Parameters: A data.frame containing all the raw fitted values and the residuals estimated from all the glm decomposition of the model.
SS_decomposition: A data.frame containing the values of the aggregated sum of squares estimated for each factor and interaction included in the model.

Note

The list contains as many PCA objects from the decomposition of factors as the number of factors and interactions are defined in the formula of the asca_tcata() function.

The results can be represented using biplots adopting the plot_ASCA() function, as shown below.

# This is the function that creates the biplot from the second PCA object, explaining the multivariate variance related to the factor "samp".
ASCATCATA::plot_ASCA(ASCA_T1, object = 2)

#This is the function that creates the biplot from the first PCA object, explaining the multivariate variance related to the the factor "cons".
ASCATCATA::plot_ASCA(ASCA_T1, object = 1)

#This function creates the biplot for the structure of the multivariate residuals.
ASCATCATA::plot_ASCA(ASCA_T1, object = "Residuals")

# There are multiple display options available to show the loading values

ASCATCATA::plot_ASCA(ASCA_T1, density = TRUE, path = FALSE,, path.smooth = FALSE, object = 1)

ASCATCATA::plot_ASCA(ASCA_T1, density = TRUE, path = FALSE,, path.smooth = FALSE, object = 2)

# To estimate the variability along time of the attributes we can use the function plot_time_loadings.

#In its standard formulation, this function plots the contribution during the time of each sensory attribute of the experiment organizing the plot in different faceting panels by each factor or by individual attribute.

#plot_time_loadings(ASCA_T1) # this command will print two plots in succession
plot_time_loadings(ASCA_T1, ref = "attributes") # Each line has a different color for each sensory descriptor asked and the values are divided in faceting panels according to the factor and the interactions included in the model.

plot_time_loadings(ASCA_T1, ref = "factors") # Each line has a different color for each factor included in the model, and the values are divided into faceting panels according to the sensory attributes of the experiment

#The same function can also plot the loading values resolved by time for one dimension at time.
#plot_time_loadings(ASCA_T1, choice = "loadings")
plot_time_loadings(ASCA_T1, choice = "loadings", ref = "attributes")

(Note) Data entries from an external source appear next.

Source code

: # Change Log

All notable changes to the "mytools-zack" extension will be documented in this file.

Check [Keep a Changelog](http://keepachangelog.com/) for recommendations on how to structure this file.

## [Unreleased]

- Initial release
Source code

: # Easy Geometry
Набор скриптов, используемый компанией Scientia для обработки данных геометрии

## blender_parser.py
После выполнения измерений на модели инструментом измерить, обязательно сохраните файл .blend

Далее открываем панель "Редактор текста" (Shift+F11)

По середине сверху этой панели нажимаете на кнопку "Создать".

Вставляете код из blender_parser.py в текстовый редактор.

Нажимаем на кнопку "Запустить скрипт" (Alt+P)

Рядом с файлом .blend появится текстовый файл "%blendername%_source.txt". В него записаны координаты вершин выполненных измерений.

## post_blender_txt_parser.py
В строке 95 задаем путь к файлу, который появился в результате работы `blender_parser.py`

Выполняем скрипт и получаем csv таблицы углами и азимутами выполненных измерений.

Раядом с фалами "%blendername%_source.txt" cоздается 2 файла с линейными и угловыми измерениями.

plot_time_loadings(ASCA_T1, choice = "loadings", ref = "factors")

# The function plot_ASCA allows also to apply a hierarchical clustering for the results of the hierarchical clustering and reports the results.

ASCATCATA::plot_ASCA(ASCA_T1, h_clus = 2)

loadings.time.structure

The parameter loadings.time.structure in the function asca_tcata() is set by default to "long". if the input is switched to "short" the multivariate analysis of the factors levels of ASCA will be done with a different arrangement. The loading values estimated will be a single value, and the scores will be estimated for each combination of time units and levels of the factors considered.

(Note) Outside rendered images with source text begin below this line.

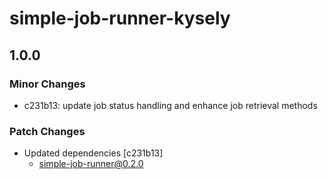 # simple-job-runner-kysely

## 1.0.0

### Minor Changes

- c231b13: update job status handling and enhance job retrieval methods

### Patch Changes

- Updated dependencies [c231b13]
  - simple-job-runner@0.2.0
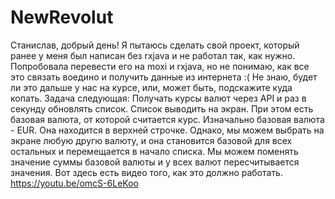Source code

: # NewRevolut

Станислав, добрый день! Я пытаюсь сделать свой проект, который ранее у меня был написан без rxjava и не работал так, как нужно. 
Попробовала перевести его на moxi и rxjava, но не понимаю, как все это связать воедино и получить данные из интернета :(
Не знаю, будет ли это дальше у нас на курсе, или, может быть, подскажите куда копать. 
Задача следующая: Получать курсы валют через API и раз в секунду обновлять список. Список выводить на экран. 
При этом есть базовая валюта, от которой считается курс. Изначально базовая валюта - EUR. Она находится в верхней строчке. 
Однако, мы можем выбрать на экране любую другю валюту, и она становится базовой для всех остальных и перемещается в начало списка. 
Мы можем поменять значение суммы базовой валюты и у всех валют пересчитывается значения.
Вот здесь есть видео того, как это должно работать.
https://youtu.be/omcS-6LeKoo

ASCA_T2 <- ASCATCATA::asca_tcata(CATA ~ cons+samp, data = data.long, timecol = "time", attributes = "attribute", loadings.time.structure = "short")

The function plot_ASCA() will plot the results adopting a different plot structure to represent properly the results.

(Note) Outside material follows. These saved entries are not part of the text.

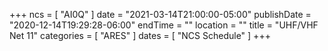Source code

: +++
ncs = [ "AI0Q" ]
date = "2021-03-14T21:00:00-05:00"
publishDate = "2020-12-14T19:29:28-06:00"
endTime = ""
location = ""
title = "UHF/VHF Net 11"
categories = [ "ARES" ]
dates = [ "NCS Schedule" ]
+++
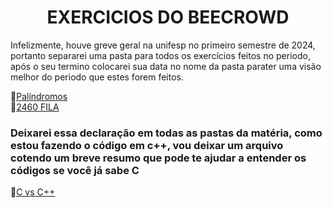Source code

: <h1 align="center"> EXERCICIOS DO BEECROWD</h1>
Infelizmente, houve greve geral na unifesp no primeiro semestre de 2024, portanto separarei uma pasta para todos os exercícios feitos no periodo, após o seu termino colocarei sua data no nome da pasta parater uma visão melhor do periodo que estes forem feitos.
<br>

📂[Palíndromos](https://github.com/Castelanii/AED/tree/main/Semana1%20(aquecimento))<br>
📂[2460 FILA](https://github.com/Castelanii/AED/blob/main/Exercicios%20Crowd%20/2460%20FILAFUT.cpp)

<h3>Deixarei essa declaração em todas as pastas da matéria, como estou fazendo o código em c++, vou deixar um arquivo cotendo um breve resumo que pode te ajudar a entender os códigos se você já sabe C</h3>

📂[C vs C++](https://github.com/Castelanii/AED/blob/main/C%2B%2B%20vs%20C.md)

plot_ASCA(ASCA_T2, object = 1)
#plot_ASCA(ASCA_T2, object "cons") gives the same result

plot_ASCA(ASCA_T2, object = 2)
#plot_ASCA(ASCA_T2, object "samp") gives the same result

plot_ASCA(ASCA_T2, object = 3)
#plot_ASCA(ASCA_T2, object = "Residuals") gives the same result

time.quantization

The time.quantization parameter allows the quantization of the time units. The number reported consists in defying the number of time units which are required to be incorporated in singular time units. All the other operations would be the same, and the functions plot_ASCA() and plot_time_loadings() would function in the same way, reporting values for aggregated estimation of ASCA decomposition

residuals versus fitted

In the object is reported data.frame containing all the residuals and fitted values estimated by each ANOVA decomposition applied and the correspondent time unit and attribute.

Sum of squares estimation

In the object is reported data.frame containing the percentage of the Sum of Squares attributed to each factor and to residuals at aggregate levels.

ASCA_T1$SS_decomposition

Factor	Sum_Sq
Residuals	0.687
cons	0.239
samp	0.0740

permutation procedure

The Package contains a function for the model's validation by performing a permutation test.

Author

Michele Ricci, Ph.D. ricci.michele94@gmail.com

Bibliography

A. Kassambara (2017). Practical Guide to Principal Components Methods in R_. STHDA. ISBN 1975721136, 9781975721138

A. Kassambara, F. Mundt (2020). factoextra: Extract and Visualize the Results of Multivariate Data Analyses. R package version 1.0.7, https://CRAN.R-project.org/package=factoextra.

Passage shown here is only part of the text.